* About this task: Each line below from the one containing "- points to original data files" through the one containing "- Metadata tracks source table version" is to be given again exactly, and no line outside that span.

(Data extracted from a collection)
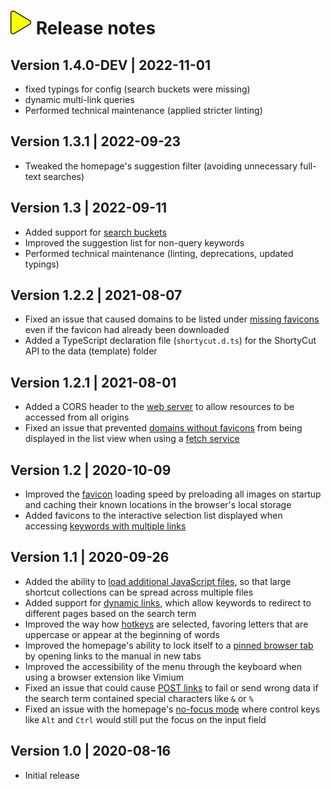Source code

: # ![](img/arrow.svg) Release notes

## Version 1.4.0-DEV | 2022-11-01

- fixed typings for config (search buckets were missing)
- dynamic multi-link queries
- Performed technical maintenance (applied stricter linting)

## Version 1.3.1 | 2022-09-23

- Tweaked the homepage's suggestion filter (avoiding unnecessary full-text searches)

## Version 1.3 | 2022-09-11

- Added support for [search buckets](search-buckets.md)
- Improved the suggestion list for non-query keywords
- Performed technical maintenance (linting, deprecations, updated typings)

## Version 1.2.2 | 2021-08-07

- Fixed an issue that caused domains to be listed under [missing favicons](favicons.md#missing-favicons) even if the favicon had already been downloaded
- Added a TypeScript declaration file (`shortycut.d.ts`) for the ShortyCut API to the data (template) folder

## Version 1.2.1 | 2021-08-01

- Added a CORS header to the [web server](web-server.md) to allow resources to be accessed from all origins
- Fixed an issue that prevented [domains without favicons](favicons.md#missing-favicons) from being displayed in the list view when using a [fetch service](configuration.md#homepagefaviconsfetchservice)

## Version 1.2 | 2020-10-09

- Improved the [favicon](favicons.md) loading speed by preloading all images on startup and caching their known locations in the browser's local storage
- Added favicons to the interactive selection list displayed when accessing [keywords with multiple links](multi-link-shortcuts.md)

## Version 1.1 | 2020-09-26

- Added the ability to [load additional JavaScript files](loading-separate-files.md), so that large shortcut collections can be spread across multiple files
- Added support for [dynamic links](dynamic-links.md), which allow keywords to redirect to different pages based on the search term
- Improved the way how [hotkeys](hotkeys.md) are selected, favoring letters that are uppercase or appear at the beginning of words
- Improved the homepage's ability to lock itself to a [pinned browser tab](homepage.md) by opening links to the manual in new tabs
- Improved the accessibility of the menu through the keyboard when using a browser extension like Vimium
- Fixed an issue that could cause [POST links](post-links.md) to fail or send wrong data if the search term contained special characters like `&` or `%`
- Fixed an issue with the homepage's [no-focus mode](homepage.md) where control keys like `Alt` and `Ctrl` would still put the focus on the input field

## Version 1.0 | 2020-08-16

- Initial release
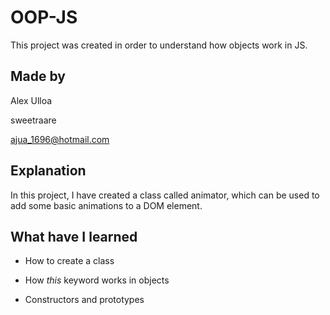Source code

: # OOP-JS

This project was created in order to understand how objects work in JS.

## Made by

Alex Ulloa

sweetraare

ajua_1696@hotmail.com

## Explanation

In this project, I have created a class called animator, which can be used to add some basic animations to a DOM element.

## What have I learned

- How to create a class

- How _this_ keyword works in objects

- Constructors and prototypes
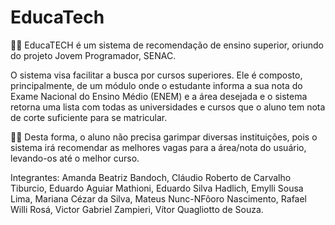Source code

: # EducaTech

👩‍💻 EducaTECH é um sistema de recomendação de ensino superior, oriundo do projeto Jovem Programador, SENAC.

O sistema visa facilitar a busca por cursos superiores. Ele é composto, principalmente, de um módulo onde o estudante informa a sua nota do Exame Nacional do Ensino Médio (ENEM) e a área desejada e o sistema retorna uma lista com todas as universidades e cursos que o aluno tem nota de corte suficiente para se matricular.

👨‍🎓 Desta forma, o aluno não precisa garimpar diversas instituições, pois o sistema irá recomendar as melhores vagas para a área/nota do usuário, levando-os até o melhor curso.

Integrantes:
Amanda Beatriz Bandoch,
Cláudio Roberto de Carvalho Tiburcio,
Eduardo Aguiar Mathioni,
Eduardo Silva Hadlich,
Emylli Sousa Lima,
Mariana Cézar da Silva,
Mateus Nunc-NFôoro Nascimento,
Rafael Willi Rosá,
Victor Gabriel Zampieri,
Vítor Quagliotto de Souza.
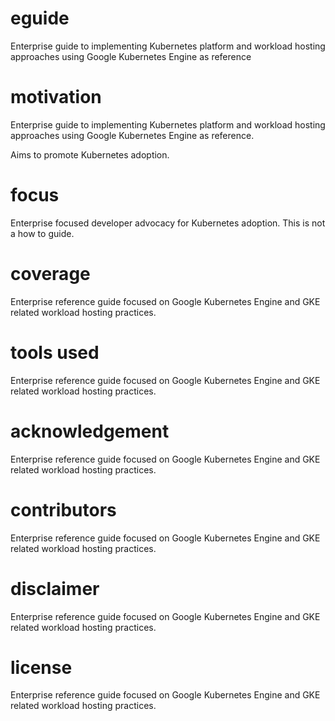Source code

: # eguide
Enterprise guide to implementing Kubernetes platform and workload hosting approaches using Google Kubernetes Engine as reference

# motivation
Enterprise guide to implementing Kubernetes platform and workload hosting approaches using Google Kubernetes Engine as reference.  

Aims to promote Kubernetes adoption.

# focus  
Enterprise focused developer advocacy for Kubernetes adoption.
This is not a how to guide.

# coverage
Enterprise reference guide focused on Google Kubernetes Engine and GKE related workload hosting practices.

# tools used
Enterprise reference guide focused on Google Kubernetes Engine and GKE related workload hosting practices.

# acknowledgement
Enterprise reference guide focused on Google Kubernetes Engine and GKE related workload hosting practices.

# contributors
Enterprise reference guide focused on Google Kubernetes Engine and GKE related workload hosting practices.

# disclaimer
Enterprise reference guide focused on Google Kubernetes Engine and GKE related workload hosting practices.

# license
Enterprise reference guide focused on Google Kubernetes Engine and GKE related workload hosting practices.
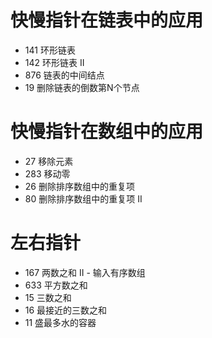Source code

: # 快慢指针在链表中的应用

- 141 环形链表
- 142 环形链表 II
- 876 链表的中间结点
- 19 删除链表的倒数第N个节点

# 快慢指针在数组中的应用

- 27 移除元素
- 283 移动零
- 26 删除排序数组中的重复项
- 80 删除排序数组中的重复项 II

# 左右指针

- 167 两数之和 II - 输入有序数组
- 633 平方数之和
- 15 三数之和
- 16 最接近的三数之和 
- 11 盛最多水的容器

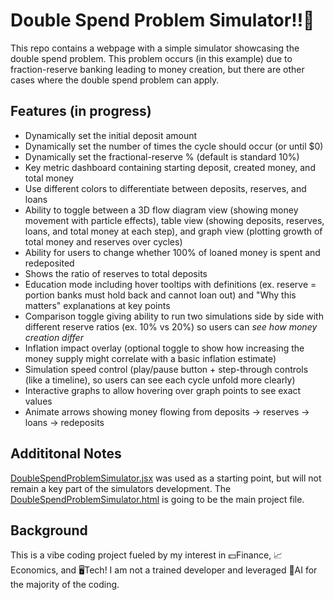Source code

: # Double Spend Problem Simulator‼️🏧
This repo contains a webpage with a simple simulator showcasing the double spend problem. This problem occurs (in this example) due to fraction-reserve banking leading to money creation, but there are other cases where the double spend problem can apply.

## Features (in progress)
- Dynamically set the initial deposit amount
- Dynamically set the number of times the cycle should occur (or until $0)
- Dynamically set the fractional-reserve % (default is standard 10%)
- Key metric dashboard containing starting deposit, created money, and total money
- Use different colors to differentiate between deposits, reserves, and loans
- Ability to toggle between a 3D flow diagram view (showing money movement with particle effects), table view (showing deposits, reserves, loans, and total money at each step), and graph view (plotting growth of total money and reserves over cycles)
- Ability for users to change whether 100% of loaned money is spent and redeposited
- Shows the ratio of reserves to total deposits
- Education mode including hover tooltips with definitions (ex. reserve = portion banks must hold back and cannot loan out) and "Why this matters" explanations at key points
- Comparison toggle giving ability to run two simulations side by side with different reserve ratios (ex. 10% vs 20%) so users can *see how money creation differ*
- Inflation impact overlay (optional toggle to show how increasing the money supply might correlate with a basic inflation estimate)
- Simulation speed control (play/pause button + step-through controls (like a timeline), so users can see each cycle unfold more clearly)
- Interactive graphs to allow hovering over graph points to see exact values
- Animate arrows showing money flowing from deposits -> reserves -> loans -> redeposits

## Addititonal Notes
[DoubleSpendProblemSimulator.jsx](https://github.com/DochertyDev/Double-Spend-Problem-Simulator/blob/ffb2032e0c14c872e2456b907ef75019b47e9b3a/DoubleSpendProblemSimulatorUI.jsx) was used as a starting point, but will not remain a key part of the simulators development. The [DoubleSpendProblemSimulator.html](https://github.com/DochertyDev/Double-Spend-Problem-Simulator/blob/ffb2032e0c14c872e2456b907ef75019b47e9b3a/DoubleSpendProblemSimulator.html) is going to be the main project file.

## Background
This is a vibe coding project fueled by my interest in 💵Finance, 📈Economics, and 🖥️Tech! I am not a trained developer and leveraged 🤖AI for the majority of the coding.
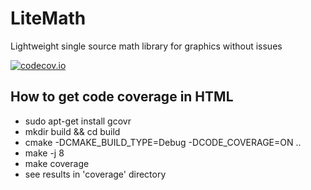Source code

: # LiteMath
Lightweight single source math library for graphics without issues

[![codecov.io](https://codecov.io/github/msu-graphics-group/LiteMath/LiteMath.h/coverage.svg?branch=master)](https://codecov.io/github/msu-graphics-group/LiteMath/LiteMath.h?branch=master)

## How to get code coverage in HTML

* sudo apt-get install gcovr
* mkdir build && cd build 
* cmake -DCMAKE_BUILD_TYPE=Debug -DCODE_COVERAGE=ON ..
* make -j 8
* make coverage
* see results in 'coverage' directory

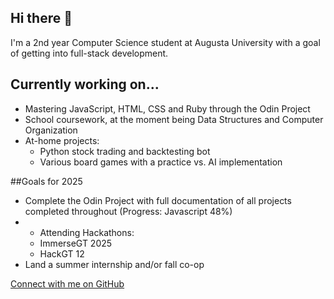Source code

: ## Hi there 👋

I'm a 2nd year Computer Science student at Augusta University with a goal of getting into full-stack development.

## Currently working on...
- Mastering JavaScript, HTML, CSS and Ruby through the Odin Project
- School coursework, at the moment being Data Structures and Computer Organization
- At-home projects:
  - Python stock trading and backtesting bot
  - Various board games with a practice vs. AI implementation

##Goals for 2025
- Complete the Odin Project with full documentation of all projects completed throughout (Progress: Javascript 48%)
- - Attending Hackathons:
  - ImmerseGT 2025
  - HackGT 12
- Land a summer internship and/or fall co-op

[Connect with me on GitHub](https://github.com/matboone)

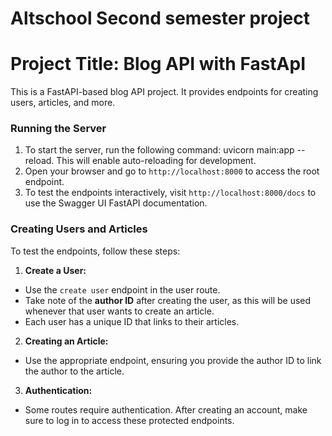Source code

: # Altschool Second semester project
# Project Title: Blog API with FastApI

This is a FastAPI-based blog API project. It provides endpoints for creating users, articles, and more.

### Running the Server
1. To start the server, run the following command: uvicorn main:app --reload. This will enable auto-reloading for development.
2. Open your browser and go to `http://localhost:8000` to access the root endpoint.
3. To test the endpoints interactively, visit `http://localhost:8000/docs` to use the Swagger UI FastAPI documentation.


### Creating Users and Articles

To test the endpoints, follow these steps:

1. **Create a User:**
- Use the `create user` endpoint in the user route.
- Take note of the **author ID** after creating the user, as this will be used whenever that user wants to create an article.
- Each user has a unique ID that links to their articles.

2. **Creating an Article:**
- Use the appropriate endpoint, ensuring you provide the author ID to link the author to the article.

3. **Authentication:**
- Some routes require authentication. After creating an account, make sure to log in to access these protected endpoints.
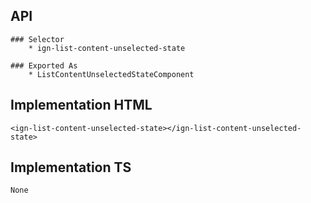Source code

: ## API
    ### Selector
        * ign-list-content-unselected-state
    
    ### Exported As 
        * ListContentUnselectedStateComponent

## Implementation HTML
    <ign-list-content-unselected-state></ign-list-content-unselected-state>

## Implementation TS
    None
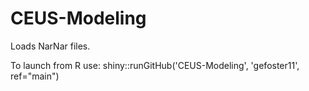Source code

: # CEUS-Modeling

Loads NarNar files.

To launch from R use:
shiny::runGitHub('CEUS-Modeling', 'gefoster11', ref="main")
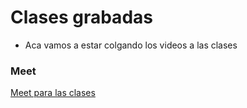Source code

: # Clases grabadas

* Aca vamos a estar colgando los videos a las clases


### Meet
[Meet para las clases](https://meet.google.com/dsw-dwyp-fke?pli=1)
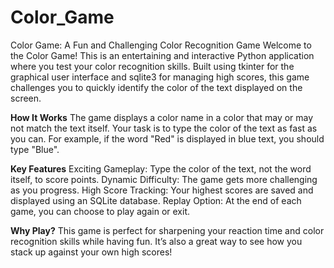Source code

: # Color_Game
Color Game: A Fun and Challenging Color Recognition Game
Welcome to the Color Game! This is an entertaining and interactive Python application where you test your color recognition skills. Built using tkinter for the graphical user interface and sqlite3 for managing high scores, this game challenges you to quickly identify the color of the text displayed on the screen.

**How It Works**
The game displays a color name in a color that may or may not match the text itself. Your task is to type the color of the text as fast as you can. For example, if the word "Red" is displayed in blue text, you should type "Blue".

**Key Features**
Exciting Gameplay: Type the color of the text, not the word itself, to score points.
Dynamic Difficulty: The game gets more challenging as you progress.
High Score Tracking: Your highest scores are saved and displayed using an SQLite database.
Replay Option: At the end of each game, you can choose to play again or exit.

**Why Play?**
This game is perfect for sharpening your reaction time and color recognition skills while having fun. It’s also a great way to see how you stack up against your own high scores!
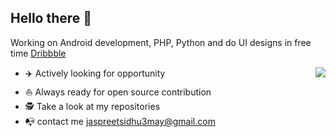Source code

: ## Hello there 👋
Working on Android development, PHP, Python and do UI designs in free time [Dribbble](https://dribbble.com/Jaspreet_Sidhu)

<img align="right" src="https://github-readme-stats.vercel.app/api?username=jaspreetsidhu3&show_icon=true&hide_title=true&line_height=17&hide_border=true" />

* ✈️ Actively looking for opportunity
* ⛵ Always ready for open source contribution
* 🕵 Take a look at my repositories
* 📭   contact me jaspreetsidhu3may@gmail.com

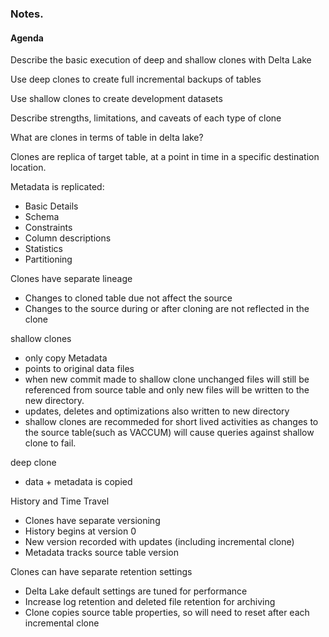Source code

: ### Notes.

#### Agenda
Describe the basic execution of deep and shallow clones with Delta Lake

Use deep clones to create full incremental backups of tables

Use shallow clones to create development datasets

Describe strengths, limitations, and caveats of each type of clone


What are clones in terms of table in delta lake?

Clones are replica of target table, at a point in time in a specific destination location.

Metadata is replicated:
- Basic Details
- Schema
- Constraints
- Column descriptions
- Statistics
- Partitioning

Clones have separate lineage
- Changes to cloned table due not affect the source
- Changes to the source during or after cloning are not reflected in the clone

shallow clones
- only copy Metadata
- points to original data files
- when new commit made to shallow clone unchanged files will still be referenced from source table and only new files will be written to the new directory.
- updates, deletes and optimizations also written to new directory
- shallow clones are recommeded for short lived activities as changes to the source table(such as VACCUM) will cause queries against shallow clone to fail.

deep clone
- data + metadata is copied

History and Time Travel
- Clones have separate versioning
- History begins at version 0
- New version recorded with updates (including incremental clone)
- Metadata tracks source table version

Clones can have separate retention settings
- Delta Lake default settings are tuned for performance
- Increase log retention and deleted file retention for archiving
- Clone copies source table properties, so will need to reset after each incremental clone
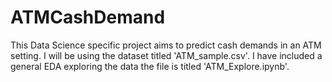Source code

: # ATMCashDemand
This Data Science specific project aims to predict cash demands in an ATM setting. I will be using the dataset titled 'ATM_sample.csv'. 
I have included a general EDA exploring the data the file is titled 'ATM_Explore.ipynb'.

* Reply:
- points to original data files
- when new commit made to shallow clone unchanged files will still be referenced from source table and only new files will be written to the new directory.
- updates, deletes and optimizations also written to new directory
- shallow clones are recommeded for short lived activities as changes to the source table(such as VACCUM) will cause queries against shallow clone to fail.

deep clone
- data + metadata is copied

History and Time Travel
- Clones have separate versioning
- History begins at version 0
- New version recorded with updates (including incremental clone)
- Metadata tracks source table version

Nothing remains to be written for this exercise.